Gelatin is another ingredient that has a similar function. Again, an old fashioned food that is seeing a new lease of life, it is popular and important in almost equal measure. One of the best sources of gelatin is meat bones and by boiling them for as long as possible you can make a nutritious stock to use as a base for many dishes. I make mine in a slow cooker which is much easier because who has time to keep an eye on a pot of bones for 12 hours?!
5. Get dirty
We have become cleaner and more hygiene conscious as a society as the years have gone by, particularly in the western world. Antibiotic use has become so extensive that scientists now warn of potential super bugs that are resistant to all antibiotics. Several exist already with some quite scary implications if one allows oneself to dwell and over-think which is something that I never do…..! Antibiotics also kill off the beneficial bacteria in the gut, depleting our population and exposing us to potential problems. In fact, in some countries, doctors prescribe probiotics along with antibiotics, to ensure that a patient repopulates their gut after the course.
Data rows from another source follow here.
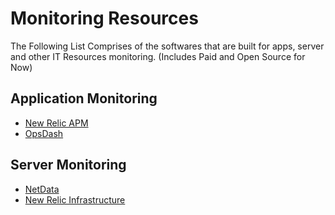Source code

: # Monitoring Resources
The Following List Comprises of the softwares that are built for apps, server and other IT Resources monitoring. (Includes Paid and Open Source for Now)

## Application Monitoring
- [New Relic APM](https://newrelic.com/application-monitoring)
- [OpsDash](https://www.opsdash.com)

## Server Monitoring
- [NetData](https://github.com/firehol/netdata) 
- [New Relic Infrastructure](https://newrelic.com/products/infrastructure)
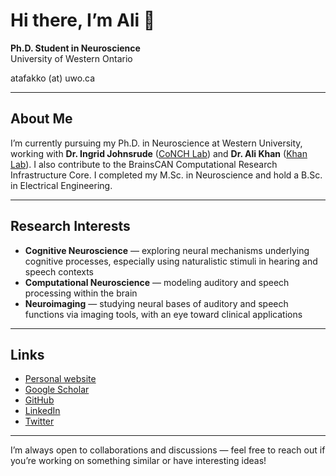 # Hi there, I’m Ali 👋

**Ph.D. Student in Neuroscience**  
University of Western Ontario  

atafakko (at) uwo.ca  

---

## About Me

I’m currently pursuing my Ph.D. in Neuroscience at Western University, working with **Dr. Ingrid Johnsrude** ([CoNCH Lab](https://github.com/CoNCHLab-Github)) and **Dr. Ali Khan** ([Khan Lab](https://github.com/khanlab)). I also contribute to the BrainsCAN Computational Research Infrastructure Core. I completed my M.Sc. in Neuroscience and hold a B.Sc. in Electrical Engineering.

---

## Research Interests

- **Cognitive Neuroscience** — exploring neural mechanisms underlying cognitive processes, especially using naturalistic stimuli in hearing and speech contexts  
- **Computational Neuroscience** — modeling auditory and speech processing within the brain  
- **Neuroimaging** — studying neural bases of auditory and speech functions via imaging tools, with an eye toward clinical applications  

---

## Links

- [Personal website](https://alitafakkor.github.io/)  
- [Google Scholar](#)  
- [GitHub](https://github.com/alitafakkor)  
- [LinkedIn](#)  
- [Twitter](#)  

---

I’m always open to collaborations and discussions — feel free to reach out if you’re working on something similar or have interesting ideas!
Antibacterial hand gels, sprays, wipes and cleaners all contribute to a world devoid of germs and bacteria, germs and bacteria that we need. A baby is born with a completely sterile gut and starts to populate the gut bacteria as it passes through the birth canal and then is breast fed by its mother. As it grows it touches everything, putting things in the mouth, playing in dirt, eating worms, everything to horrify its mother. The fact is, that this is important as it helps our body build up immunity and a good defence. We don’t want a sterile environment, either inside or outside the gut.